In the commercial world, however, the situation is different, in part because of the approach UC Berkeley and Broad have taken in licensing their intellectual property. They have chosen to license them to surrogate companies, which take on the patent, the profits and much of the risk. UC Berkeley has granted an exclusive license to conduct research on the whole genome to a company called Caribou Biosciences, which in turn has a sublicense agreement with Intellia Therapeutics. This company is working on in vivo indications for liver disease and ex vivo systems with stem cells. The Broad Institute has a exclusive licensing agreement with Editas Medicine, which is also working on human applications.

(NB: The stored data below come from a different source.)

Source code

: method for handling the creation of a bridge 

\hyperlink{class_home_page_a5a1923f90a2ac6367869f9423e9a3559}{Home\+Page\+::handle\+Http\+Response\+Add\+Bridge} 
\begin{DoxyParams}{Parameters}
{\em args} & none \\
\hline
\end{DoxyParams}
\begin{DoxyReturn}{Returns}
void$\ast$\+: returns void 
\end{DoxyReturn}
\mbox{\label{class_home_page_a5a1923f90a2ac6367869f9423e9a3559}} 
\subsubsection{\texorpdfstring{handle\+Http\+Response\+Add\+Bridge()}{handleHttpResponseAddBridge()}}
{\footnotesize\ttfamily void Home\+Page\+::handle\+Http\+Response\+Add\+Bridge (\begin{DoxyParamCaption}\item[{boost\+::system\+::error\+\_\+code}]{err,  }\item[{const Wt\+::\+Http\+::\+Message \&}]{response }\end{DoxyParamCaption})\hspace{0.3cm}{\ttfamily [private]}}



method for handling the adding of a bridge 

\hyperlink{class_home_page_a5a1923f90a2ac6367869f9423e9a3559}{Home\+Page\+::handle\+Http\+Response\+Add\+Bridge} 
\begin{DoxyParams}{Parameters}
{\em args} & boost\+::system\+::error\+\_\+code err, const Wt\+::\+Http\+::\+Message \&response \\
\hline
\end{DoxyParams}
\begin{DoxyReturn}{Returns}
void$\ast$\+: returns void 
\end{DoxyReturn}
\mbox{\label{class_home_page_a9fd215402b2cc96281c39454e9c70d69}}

For now, companies like Intellia, which has its license from UC Berkeley, are putting a positive spin on the ruling. Though admitting to being disappointed in PTAB’s decision, Jose Rivera, executive vice president, General Counsel & Operations of Intellia, said, “It is important to note what the ruling did and did not do. It did not make a determination about who invented the technology first, and it acknowledged the overlap between the two sets of claims. With the interference removed, UC Berkeley’s patent can move forward, and we believe they will prevail.”
But Sherkow has a different perspective. “It is unclear how generous Broad is going to be in giving licenses to technology companies,” he said. “What’s more, it is possible that if UC Berkeley receives its patent, companies may have to pay fees to both institutions to use the CRISPR/Cas9 technology. Either way, it is likely that they will be paying fees to Broad.”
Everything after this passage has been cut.